**WHAT IS REQUIRED**. Of all the lines in the records below, copy only those that contain the string "zhdocs".

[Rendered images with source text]
.....
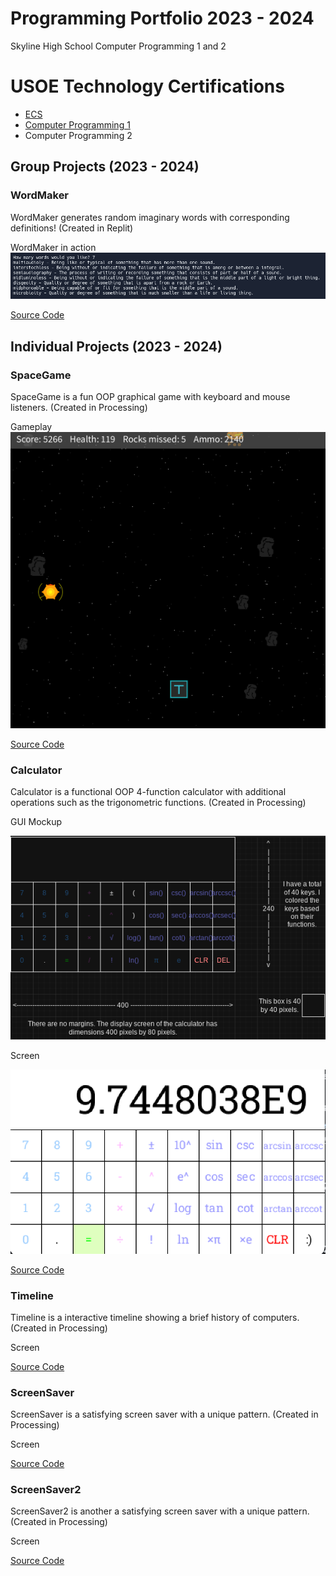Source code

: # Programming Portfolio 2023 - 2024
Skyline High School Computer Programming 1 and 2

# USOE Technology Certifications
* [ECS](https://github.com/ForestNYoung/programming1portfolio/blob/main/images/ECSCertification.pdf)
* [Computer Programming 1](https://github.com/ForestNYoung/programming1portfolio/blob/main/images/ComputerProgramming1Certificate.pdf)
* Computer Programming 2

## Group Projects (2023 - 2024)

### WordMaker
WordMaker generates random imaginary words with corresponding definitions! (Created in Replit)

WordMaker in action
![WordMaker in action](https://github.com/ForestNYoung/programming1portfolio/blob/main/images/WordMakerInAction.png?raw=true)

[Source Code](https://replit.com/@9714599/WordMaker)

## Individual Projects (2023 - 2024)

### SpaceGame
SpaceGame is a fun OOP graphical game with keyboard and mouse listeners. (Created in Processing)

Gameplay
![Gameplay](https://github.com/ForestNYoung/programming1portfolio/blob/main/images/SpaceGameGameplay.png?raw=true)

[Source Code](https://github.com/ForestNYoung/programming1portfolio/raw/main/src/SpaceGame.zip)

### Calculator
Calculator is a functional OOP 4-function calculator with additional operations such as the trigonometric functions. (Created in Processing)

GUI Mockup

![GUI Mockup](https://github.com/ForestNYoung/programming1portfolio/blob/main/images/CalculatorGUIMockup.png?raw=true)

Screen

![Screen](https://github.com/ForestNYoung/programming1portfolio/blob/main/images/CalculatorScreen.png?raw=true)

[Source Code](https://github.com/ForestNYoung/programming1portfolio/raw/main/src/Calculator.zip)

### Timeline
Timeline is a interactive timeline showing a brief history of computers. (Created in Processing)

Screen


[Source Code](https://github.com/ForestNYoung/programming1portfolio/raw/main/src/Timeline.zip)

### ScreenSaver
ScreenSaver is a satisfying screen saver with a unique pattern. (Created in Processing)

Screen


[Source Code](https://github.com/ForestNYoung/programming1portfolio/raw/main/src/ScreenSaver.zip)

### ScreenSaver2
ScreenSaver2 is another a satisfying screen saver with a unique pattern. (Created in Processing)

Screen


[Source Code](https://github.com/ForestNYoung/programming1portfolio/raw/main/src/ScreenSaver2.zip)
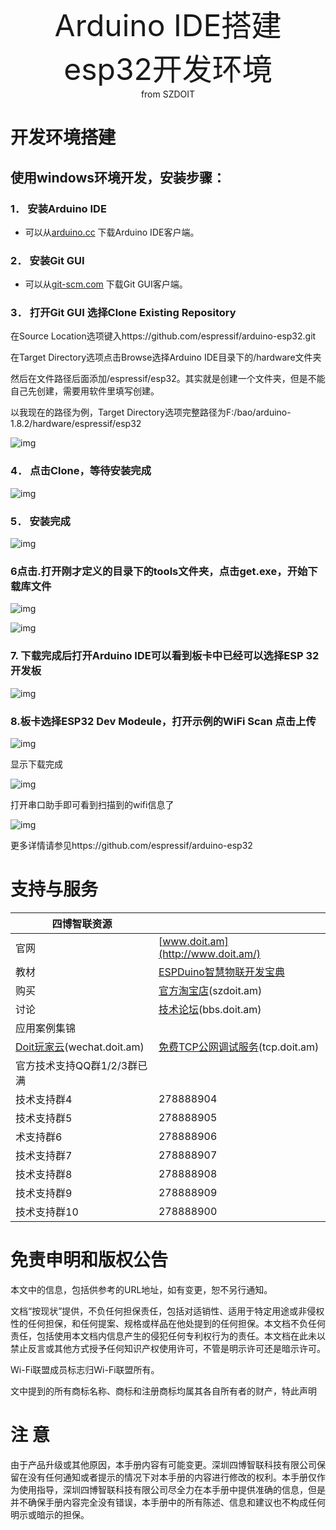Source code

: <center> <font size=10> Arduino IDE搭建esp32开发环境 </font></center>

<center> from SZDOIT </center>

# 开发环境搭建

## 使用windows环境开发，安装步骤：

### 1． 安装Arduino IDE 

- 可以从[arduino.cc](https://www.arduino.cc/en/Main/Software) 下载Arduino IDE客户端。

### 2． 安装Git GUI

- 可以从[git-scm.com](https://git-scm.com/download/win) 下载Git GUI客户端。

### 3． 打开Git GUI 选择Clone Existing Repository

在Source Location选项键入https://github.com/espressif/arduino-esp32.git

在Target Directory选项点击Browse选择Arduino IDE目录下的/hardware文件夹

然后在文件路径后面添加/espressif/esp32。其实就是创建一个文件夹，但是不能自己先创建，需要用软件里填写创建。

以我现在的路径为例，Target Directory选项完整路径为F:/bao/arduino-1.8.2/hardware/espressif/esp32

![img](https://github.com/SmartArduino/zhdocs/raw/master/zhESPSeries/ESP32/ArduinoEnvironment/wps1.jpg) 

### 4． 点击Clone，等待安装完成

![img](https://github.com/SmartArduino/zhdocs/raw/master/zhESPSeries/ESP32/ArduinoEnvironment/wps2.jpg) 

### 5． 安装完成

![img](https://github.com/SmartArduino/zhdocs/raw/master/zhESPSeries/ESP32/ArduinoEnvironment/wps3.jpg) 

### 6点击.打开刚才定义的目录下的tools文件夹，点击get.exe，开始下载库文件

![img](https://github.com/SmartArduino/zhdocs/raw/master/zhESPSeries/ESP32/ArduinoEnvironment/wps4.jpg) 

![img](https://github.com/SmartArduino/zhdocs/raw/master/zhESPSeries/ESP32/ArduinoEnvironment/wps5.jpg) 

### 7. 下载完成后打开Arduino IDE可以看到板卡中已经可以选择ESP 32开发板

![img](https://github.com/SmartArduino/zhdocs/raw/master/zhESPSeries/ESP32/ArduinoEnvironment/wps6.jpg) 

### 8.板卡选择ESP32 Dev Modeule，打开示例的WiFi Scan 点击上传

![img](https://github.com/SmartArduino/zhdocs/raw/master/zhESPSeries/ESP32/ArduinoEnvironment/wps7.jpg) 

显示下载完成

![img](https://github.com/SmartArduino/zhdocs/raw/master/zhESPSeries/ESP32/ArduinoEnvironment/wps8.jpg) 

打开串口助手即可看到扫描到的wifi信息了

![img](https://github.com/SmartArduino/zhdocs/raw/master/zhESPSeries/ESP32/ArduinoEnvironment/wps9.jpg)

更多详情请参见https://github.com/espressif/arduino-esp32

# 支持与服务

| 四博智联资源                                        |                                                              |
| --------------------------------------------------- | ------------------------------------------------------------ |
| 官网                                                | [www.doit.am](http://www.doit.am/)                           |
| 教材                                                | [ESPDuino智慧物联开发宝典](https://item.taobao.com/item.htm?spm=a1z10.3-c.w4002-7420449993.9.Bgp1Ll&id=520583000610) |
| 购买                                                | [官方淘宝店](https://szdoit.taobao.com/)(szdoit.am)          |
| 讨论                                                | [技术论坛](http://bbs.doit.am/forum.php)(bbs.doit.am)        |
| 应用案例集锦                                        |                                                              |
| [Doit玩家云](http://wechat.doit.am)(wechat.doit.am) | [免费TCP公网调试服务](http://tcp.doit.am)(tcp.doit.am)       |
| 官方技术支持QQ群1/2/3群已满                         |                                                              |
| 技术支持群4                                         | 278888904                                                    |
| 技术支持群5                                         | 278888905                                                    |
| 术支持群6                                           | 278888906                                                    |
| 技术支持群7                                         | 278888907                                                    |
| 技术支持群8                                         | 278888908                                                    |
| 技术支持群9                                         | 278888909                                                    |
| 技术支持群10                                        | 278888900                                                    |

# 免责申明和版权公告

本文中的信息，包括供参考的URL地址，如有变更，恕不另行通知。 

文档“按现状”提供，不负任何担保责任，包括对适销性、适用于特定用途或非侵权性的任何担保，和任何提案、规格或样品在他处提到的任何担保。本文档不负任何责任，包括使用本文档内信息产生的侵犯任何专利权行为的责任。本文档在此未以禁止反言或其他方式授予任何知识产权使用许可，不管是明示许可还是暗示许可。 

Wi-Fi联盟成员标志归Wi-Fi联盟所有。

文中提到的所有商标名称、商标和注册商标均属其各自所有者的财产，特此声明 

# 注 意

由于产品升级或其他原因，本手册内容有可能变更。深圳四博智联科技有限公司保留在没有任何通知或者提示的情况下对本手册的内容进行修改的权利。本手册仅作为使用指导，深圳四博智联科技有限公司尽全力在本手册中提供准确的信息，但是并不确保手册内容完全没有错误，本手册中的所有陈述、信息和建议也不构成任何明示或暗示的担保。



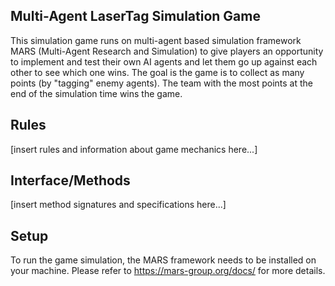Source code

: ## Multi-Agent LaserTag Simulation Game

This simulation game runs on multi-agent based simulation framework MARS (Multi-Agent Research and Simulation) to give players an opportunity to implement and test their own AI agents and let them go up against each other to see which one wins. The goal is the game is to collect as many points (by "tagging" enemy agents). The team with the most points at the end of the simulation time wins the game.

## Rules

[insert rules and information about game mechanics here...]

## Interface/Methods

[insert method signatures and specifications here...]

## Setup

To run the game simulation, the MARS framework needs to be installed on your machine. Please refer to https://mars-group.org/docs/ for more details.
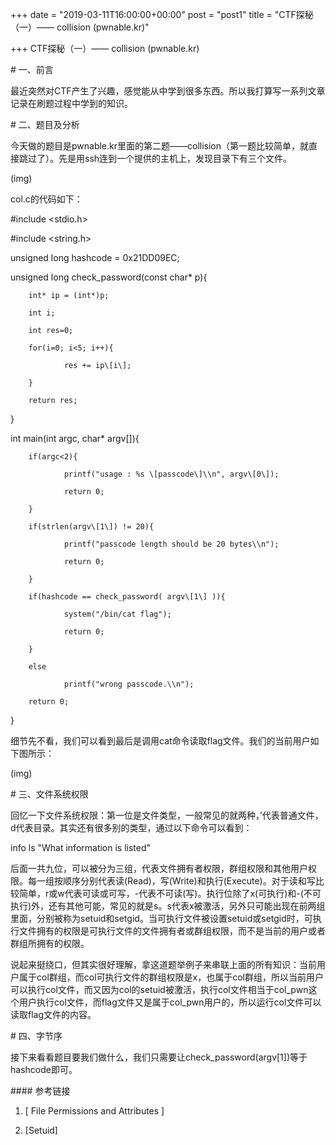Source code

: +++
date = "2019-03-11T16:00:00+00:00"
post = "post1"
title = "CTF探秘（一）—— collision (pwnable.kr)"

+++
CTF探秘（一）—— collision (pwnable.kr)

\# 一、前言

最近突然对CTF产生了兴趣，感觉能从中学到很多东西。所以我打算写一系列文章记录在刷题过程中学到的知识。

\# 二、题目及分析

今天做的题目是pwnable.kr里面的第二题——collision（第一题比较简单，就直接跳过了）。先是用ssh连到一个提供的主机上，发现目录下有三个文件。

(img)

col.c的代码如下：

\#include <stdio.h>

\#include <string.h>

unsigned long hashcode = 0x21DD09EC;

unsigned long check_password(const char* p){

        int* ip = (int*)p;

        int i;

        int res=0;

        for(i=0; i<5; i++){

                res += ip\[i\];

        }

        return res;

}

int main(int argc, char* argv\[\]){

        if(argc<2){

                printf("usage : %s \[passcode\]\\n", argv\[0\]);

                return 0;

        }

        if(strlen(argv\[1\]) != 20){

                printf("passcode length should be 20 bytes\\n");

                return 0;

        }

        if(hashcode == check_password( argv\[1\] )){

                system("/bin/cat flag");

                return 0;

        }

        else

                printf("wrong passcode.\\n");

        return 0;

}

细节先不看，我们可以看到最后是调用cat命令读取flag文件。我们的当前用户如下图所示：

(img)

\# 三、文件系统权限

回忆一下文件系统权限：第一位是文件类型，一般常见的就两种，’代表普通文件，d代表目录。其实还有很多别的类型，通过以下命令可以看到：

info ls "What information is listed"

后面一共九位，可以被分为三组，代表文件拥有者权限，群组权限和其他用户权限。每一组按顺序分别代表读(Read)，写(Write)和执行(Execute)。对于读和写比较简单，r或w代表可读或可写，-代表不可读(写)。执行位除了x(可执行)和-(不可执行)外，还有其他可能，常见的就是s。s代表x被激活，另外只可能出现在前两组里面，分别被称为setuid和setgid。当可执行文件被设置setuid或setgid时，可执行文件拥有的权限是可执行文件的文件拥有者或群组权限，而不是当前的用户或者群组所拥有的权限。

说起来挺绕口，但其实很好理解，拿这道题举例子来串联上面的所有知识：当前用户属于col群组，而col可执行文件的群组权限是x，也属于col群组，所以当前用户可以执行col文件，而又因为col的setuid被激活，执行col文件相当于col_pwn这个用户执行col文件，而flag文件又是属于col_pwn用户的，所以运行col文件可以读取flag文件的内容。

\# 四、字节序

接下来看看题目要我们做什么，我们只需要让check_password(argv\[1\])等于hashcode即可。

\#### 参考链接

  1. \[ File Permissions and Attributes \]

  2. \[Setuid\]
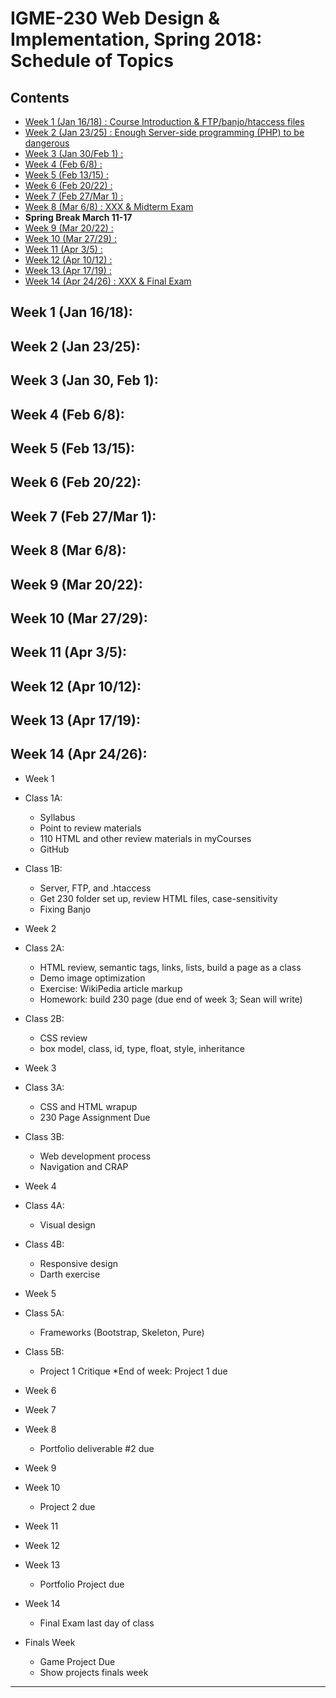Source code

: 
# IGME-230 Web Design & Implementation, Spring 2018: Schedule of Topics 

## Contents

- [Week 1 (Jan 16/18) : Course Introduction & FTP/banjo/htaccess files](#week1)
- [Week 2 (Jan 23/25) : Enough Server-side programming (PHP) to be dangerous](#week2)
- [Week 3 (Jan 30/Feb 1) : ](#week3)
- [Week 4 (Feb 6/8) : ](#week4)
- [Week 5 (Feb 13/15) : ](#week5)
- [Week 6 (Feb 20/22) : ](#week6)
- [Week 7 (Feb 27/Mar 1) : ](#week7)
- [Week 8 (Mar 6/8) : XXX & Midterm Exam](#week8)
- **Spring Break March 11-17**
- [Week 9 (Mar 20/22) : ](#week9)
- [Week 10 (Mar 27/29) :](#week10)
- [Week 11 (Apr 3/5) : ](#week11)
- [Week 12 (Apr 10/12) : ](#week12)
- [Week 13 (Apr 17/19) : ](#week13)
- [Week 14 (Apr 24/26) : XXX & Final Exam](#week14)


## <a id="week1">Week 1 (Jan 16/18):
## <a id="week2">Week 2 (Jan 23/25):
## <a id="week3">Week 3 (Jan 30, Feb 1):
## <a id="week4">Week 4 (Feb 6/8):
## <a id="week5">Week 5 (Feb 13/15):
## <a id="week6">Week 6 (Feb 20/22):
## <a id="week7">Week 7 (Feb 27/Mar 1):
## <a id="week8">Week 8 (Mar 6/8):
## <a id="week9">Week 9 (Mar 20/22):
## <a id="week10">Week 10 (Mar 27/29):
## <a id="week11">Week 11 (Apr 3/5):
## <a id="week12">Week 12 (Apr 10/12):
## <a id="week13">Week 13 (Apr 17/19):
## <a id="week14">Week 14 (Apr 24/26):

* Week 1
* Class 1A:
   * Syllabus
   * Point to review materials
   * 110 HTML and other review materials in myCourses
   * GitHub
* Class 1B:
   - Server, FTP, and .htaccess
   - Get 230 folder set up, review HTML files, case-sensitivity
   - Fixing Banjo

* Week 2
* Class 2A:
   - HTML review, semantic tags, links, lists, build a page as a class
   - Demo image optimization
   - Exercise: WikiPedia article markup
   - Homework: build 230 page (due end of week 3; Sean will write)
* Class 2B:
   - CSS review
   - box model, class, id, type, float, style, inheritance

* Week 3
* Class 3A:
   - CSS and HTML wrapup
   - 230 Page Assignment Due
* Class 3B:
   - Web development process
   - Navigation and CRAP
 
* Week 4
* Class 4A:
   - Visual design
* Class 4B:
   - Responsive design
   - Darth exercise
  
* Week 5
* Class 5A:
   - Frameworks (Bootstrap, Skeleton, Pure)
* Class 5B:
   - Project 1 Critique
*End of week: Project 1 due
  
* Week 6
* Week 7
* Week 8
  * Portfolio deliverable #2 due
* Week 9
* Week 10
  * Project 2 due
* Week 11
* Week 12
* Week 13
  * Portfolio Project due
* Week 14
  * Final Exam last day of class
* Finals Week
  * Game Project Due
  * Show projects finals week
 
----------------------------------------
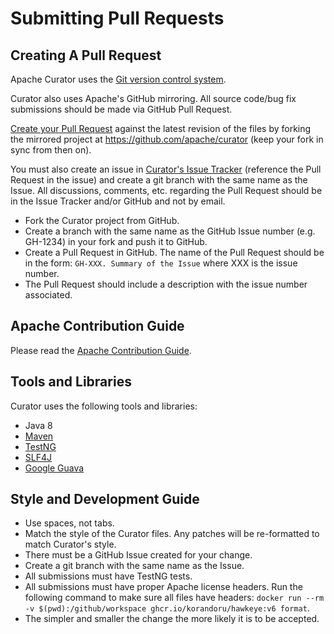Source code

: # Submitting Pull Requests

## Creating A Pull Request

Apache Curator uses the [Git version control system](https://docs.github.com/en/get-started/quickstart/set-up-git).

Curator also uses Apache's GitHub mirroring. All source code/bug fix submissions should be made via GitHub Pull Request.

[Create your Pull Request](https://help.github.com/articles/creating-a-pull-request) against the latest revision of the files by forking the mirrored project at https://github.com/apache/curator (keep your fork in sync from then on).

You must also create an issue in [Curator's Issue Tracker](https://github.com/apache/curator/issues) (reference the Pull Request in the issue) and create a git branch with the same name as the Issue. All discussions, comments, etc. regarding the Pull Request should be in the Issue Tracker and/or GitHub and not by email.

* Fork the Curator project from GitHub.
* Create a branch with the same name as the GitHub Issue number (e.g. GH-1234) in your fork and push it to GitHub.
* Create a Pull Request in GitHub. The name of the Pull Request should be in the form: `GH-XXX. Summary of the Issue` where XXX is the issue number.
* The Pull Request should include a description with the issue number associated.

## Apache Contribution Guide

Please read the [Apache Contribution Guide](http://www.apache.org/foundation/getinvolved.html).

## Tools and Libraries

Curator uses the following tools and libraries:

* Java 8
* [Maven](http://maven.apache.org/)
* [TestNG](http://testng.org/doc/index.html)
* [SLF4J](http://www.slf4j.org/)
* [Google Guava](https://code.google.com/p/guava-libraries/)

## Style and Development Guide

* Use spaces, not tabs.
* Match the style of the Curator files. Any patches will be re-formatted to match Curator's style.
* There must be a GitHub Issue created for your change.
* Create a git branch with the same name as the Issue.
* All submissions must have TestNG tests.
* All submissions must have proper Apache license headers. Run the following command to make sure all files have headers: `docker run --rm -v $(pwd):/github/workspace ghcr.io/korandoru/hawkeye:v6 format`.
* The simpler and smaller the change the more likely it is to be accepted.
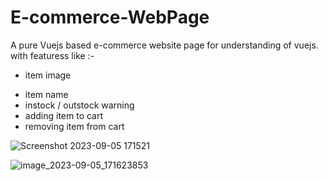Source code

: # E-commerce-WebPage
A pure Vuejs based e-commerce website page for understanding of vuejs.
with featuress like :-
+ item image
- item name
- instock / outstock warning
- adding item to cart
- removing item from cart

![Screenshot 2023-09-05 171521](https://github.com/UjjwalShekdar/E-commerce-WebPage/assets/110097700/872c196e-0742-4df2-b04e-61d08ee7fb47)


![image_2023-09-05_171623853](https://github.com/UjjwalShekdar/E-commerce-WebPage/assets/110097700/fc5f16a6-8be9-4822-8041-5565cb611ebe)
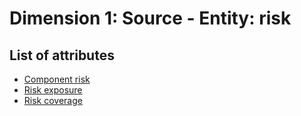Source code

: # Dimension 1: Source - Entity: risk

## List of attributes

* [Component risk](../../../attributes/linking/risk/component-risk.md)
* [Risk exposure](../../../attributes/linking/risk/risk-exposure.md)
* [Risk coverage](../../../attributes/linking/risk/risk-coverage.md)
.....
**ANSWER SPACE**.
![img](https://github.com/SmartArduino/zhdocs/raw/master/zhESPSeries/ESP32/ArduinoEnvironment/wps1.jpg) 
![img](https://github.com/SmartArduino/zhdocs/raw/master/zhESPSeries/ESP32/ArduinoEnvironment/wps2.jpg) 
![img](https://github.com/SmartArduino/zhdocs/raw/master/zhESPSeries/ESP32/ArduinoEnvironment/wps3.jpg) 
![img](https://github.com/SmartArduino/zhdocs/raw/master/zhESPSeries/ESP32/ArduinoEnvironment/wps4.jpg) 
![img](https://github.com/SmartArduino/zhdocs/raw/master/zhESPSeries/ESP32/ArduinoEnvironment/wps5.jpg) 
![img](https://github.com/SmartArduino/zhdocs/raw/master/zhESPSeries/ESP32/ArduinoEnvironment/wps6.jpg) 
![img](https://github.com/SmartArduino/zhdocs/raw/master/zhESPSeries/ESP32/ArduinoEnvironment/wps7.jpg) 
![img](https://github.com/SmartArduino/zhdocs/raw/master/zhESPSeries/ESP32/ArduinoEnvironment/wps8.jpg) 
![img](https://github.com/SmartArduino/zhdocs/raw/master/zhESPSeries/ESP32/ArduinoEnvironment/wps9.jpg)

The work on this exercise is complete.